● WHAT THIS TASK INVOLVES
Quote exactly the lines spanning from the top of the data below to the line that contains "rubrique modifiée :** 2013-02-22_", including both.

● MATERIAL FOR THE TASK
-.-.-

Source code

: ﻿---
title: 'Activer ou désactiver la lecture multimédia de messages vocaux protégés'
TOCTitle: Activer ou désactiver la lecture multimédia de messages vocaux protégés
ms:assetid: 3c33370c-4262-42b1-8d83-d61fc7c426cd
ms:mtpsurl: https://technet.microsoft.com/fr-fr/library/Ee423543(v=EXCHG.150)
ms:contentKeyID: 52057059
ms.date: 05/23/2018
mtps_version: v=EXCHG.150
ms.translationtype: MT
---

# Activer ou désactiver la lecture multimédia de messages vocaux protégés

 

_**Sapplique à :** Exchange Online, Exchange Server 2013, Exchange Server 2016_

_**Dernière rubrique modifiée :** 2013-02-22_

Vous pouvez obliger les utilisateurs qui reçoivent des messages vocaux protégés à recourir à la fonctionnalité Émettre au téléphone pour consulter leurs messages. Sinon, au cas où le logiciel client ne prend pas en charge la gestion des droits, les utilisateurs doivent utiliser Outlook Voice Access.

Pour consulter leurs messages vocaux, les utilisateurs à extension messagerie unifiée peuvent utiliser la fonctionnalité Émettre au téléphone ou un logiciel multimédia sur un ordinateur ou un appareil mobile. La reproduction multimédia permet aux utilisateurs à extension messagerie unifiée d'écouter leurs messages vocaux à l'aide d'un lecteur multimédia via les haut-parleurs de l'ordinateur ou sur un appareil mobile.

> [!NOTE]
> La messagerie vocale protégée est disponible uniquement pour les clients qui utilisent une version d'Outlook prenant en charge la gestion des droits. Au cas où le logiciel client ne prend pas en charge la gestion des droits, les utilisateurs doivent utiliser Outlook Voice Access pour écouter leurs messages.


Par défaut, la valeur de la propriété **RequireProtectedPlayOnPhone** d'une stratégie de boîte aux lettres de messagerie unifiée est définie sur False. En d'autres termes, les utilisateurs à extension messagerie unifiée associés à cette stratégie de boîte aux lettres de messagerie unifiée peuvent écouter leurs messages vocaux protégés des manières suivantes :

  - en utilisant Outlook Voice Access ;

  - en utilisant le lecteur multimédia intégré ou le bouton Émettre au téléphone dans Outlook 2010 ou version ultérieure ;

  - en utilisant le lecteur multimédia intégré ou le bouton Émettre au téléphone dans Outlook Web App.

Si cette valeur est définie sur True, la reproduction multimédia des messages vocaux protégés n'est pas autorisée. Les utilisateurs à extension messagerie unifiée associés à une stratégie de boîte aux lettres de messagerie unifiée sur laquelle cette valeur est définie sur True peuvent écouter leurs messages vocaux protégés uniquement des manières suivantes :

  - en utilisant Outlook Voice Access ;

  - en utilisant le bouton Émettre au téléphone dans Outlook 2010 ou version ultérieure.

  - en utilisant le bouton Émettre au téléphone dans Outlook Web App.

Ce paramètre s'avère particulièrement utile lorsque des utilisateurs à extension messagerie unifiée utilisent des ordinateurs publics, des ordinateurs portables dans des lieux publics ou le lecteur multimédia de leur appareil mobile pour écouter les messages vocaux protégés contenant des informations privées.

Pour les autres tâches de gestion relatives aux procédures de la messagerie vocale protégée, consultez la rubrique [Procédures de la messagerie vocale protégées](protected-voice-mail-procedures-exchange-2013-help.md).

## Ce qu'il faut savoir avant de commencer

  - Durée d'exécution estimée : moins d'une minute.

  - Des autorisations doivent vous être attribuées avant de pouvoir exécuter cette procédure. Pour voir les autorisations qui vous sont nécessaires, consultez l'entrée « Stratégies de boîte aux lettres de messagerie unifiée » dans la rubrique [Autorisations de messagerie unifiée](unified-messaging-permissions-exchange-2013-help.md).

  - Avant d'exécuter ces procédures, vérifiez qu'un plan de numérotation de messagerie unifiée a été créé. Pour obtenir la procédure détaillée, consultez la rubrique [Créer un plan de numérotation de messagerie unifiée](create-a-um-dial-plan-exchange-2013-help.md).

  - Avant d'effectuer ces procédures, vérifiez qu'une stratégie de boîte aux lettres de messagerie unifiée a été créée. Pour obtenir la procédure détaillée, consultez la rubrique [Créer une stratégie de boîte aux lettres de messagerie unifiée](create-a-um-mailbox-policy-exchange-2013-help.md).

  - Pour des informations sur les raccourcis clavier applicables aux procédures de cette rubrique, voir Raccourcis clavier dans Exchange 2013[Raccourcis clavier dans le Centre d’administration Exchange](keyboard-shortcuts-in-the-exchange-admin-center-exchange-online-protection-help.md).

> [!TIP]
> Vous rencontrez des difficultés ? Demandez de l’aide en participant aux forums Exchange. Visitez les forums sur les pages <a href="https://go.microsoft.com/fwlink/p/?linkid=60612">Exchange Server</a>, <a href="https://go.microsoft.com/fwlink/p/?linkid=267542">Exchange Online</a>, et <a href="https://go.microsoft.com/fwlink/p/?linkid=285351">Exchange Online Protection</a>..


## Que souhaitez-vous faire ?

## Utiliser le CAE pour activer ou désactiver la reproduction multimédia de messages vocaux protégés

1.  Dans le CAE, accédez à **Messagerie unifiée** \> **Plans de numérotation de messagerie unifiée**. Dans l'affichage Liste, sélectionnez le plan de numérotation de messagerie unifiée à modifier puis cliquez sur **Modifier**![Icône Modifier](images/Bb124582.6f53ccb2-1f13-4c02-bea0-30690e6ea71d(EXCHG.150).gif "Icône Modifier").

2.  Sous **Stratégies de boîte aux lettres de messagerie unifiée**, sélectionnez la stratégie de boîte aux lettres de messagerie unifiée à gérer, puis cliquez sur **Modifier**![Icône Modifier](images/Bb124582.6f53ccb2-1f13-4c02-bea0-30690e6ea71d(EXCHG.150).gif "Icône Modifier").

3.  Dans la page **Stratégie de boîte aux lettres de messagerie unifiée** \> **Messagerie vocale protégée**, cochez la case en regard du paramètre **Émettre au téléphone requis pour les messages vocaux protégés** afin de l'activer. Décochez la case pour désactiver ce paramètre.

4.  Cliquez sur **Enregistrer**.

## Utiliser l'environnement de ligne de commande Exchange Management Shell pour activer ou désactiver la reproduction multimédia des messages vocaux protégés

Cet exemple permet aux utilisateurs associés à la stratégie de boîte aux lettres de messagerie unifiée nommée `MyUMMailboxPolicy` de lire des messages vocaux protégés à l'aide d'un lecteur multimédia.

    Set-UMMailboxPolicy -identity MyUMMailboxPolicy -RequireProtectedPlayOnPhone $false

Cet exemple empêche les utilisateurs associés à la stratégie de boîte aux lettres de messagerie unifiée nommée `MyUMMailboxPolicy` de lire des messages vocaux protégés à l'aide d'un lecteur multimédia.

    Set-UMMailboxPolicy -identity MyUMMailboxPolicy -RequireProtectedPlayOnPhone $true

-.-.-

● EXERCISE OUTPUT
Source code

: ﻿---
title: 'Activer ou désactiver la lecture multimédia de messages vocaux protégés'
TOCTitle: Activer ou désactiver la lecture multimédia de messages vocaux protégés
ms:assetid: 3c33370c-4262-42b1-8d83-d61fc7c426cd
ms:mtpsurl: https://technet.microsoft.com/fr-fr/library/Ee423543(v=EXCHG.150)
ms:contentKeyID: 52057059
ms.date: 05/23/2018
mtps_version: v=EXCHG.150
ms.translationtype: MT
---

# Activer ou désactiver la lecture multimédia de messages vocaux protégés

 

_**Sapplique à :** Exchange Online, Exchange Server 2013, Exchange Server 2016_

_**Dernière rubrique modifiée :** 2013-02-22_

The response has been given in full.